Europe can’t make up its mind on what it is going to do with its banking stress tests. Three weeks ago, the results were going to be systematically leaked. That started with positive news about Santander, the Spanish bank that has diversified out of Spain, which performed quite well in the stress tests.
Then, it was leaked that the stress tests didn’t include sovereign debt. This means that there wasn’t a stress test at all, rather a selective stress test focusing on the previous crisis’ core concern, real estate.
Now the German government is sending out “questionnaires” to banks prior to what is going to be a Europe wide stress test involving around 100 banks.
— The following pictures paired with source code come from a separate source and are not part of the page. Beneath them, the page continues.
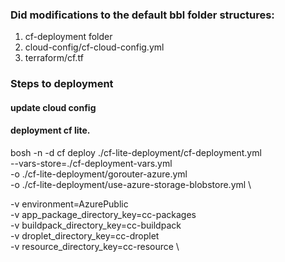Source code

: ### Did modifications to the default bbl folder structures:
1. cf-deployment folder
2. cloud-config/cf-cloud-config.yml
3. terraform/cf.tf

<!-- https://github.com/cloudfoundry/bosh-bootloader/tree/master/plan-patches/byoresource-group-azure -->

### Steps to deployment
#### update cloud config
<!-- eval "$(bbl print-env)"
export deployment_name='cf'
bosh update-config --name ${deployment_name} \
   ./cf-deployment/cf-cloud-config.yml \
   --type cloud
   -v vnet_name=andliu-cflite-vn \
   -v cf_subnet=andliu-cflite-cf-sn \
   -v cf_subnet_cidr=10.0.16.0/20 \
   -v cf_internal_gw=10.0.16.1 \ -->

#### deployment cf lite.
bosh -n -d cf deploy ./cf-lite-deployment/cf-deployment.yml \
  --vars-store=./cf-deployment-vars.yml \
  -o ./cf-lite-deployment/gorouter-azure.yml \
  -o ./cf-lite-deployment/use-azure-storage-blobstore.yml \
  <!-- -v system_domain=<your_public_ip_of_load_balancer>.xip.io \ -->
  -v environment=AzurePublic \
  -v app_package_directory_key=cc-packages \
  -v buildpack_directory_key=cc-buildpack \
  -v droplet_directory_key=cc-droplet \
  -v resource_directory_key=cc-resource \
What are these questionnaires asking?
“Would you like us to stress test you for sovereign debt? Or would you prefer we limit the test to things like real estate and corporate bonds?”
While likely these questionnaires are an important part of figuring out how to do the tests, they add to the entire mystery of this process. Mystery isn’t even the most worrying thing. It’s pace.
It has now taken over a month since this idea was mentioned to actually take proper and complete action on it. If it takes this long for the EU, ECB, and national banking and financial services authorities to run a stress test, how long will it take them to save a failing bank?
It seems unlikely today will see a serious announcement about how Europe plans to stress test, but it can only be better than the first failed attempt three weeks back.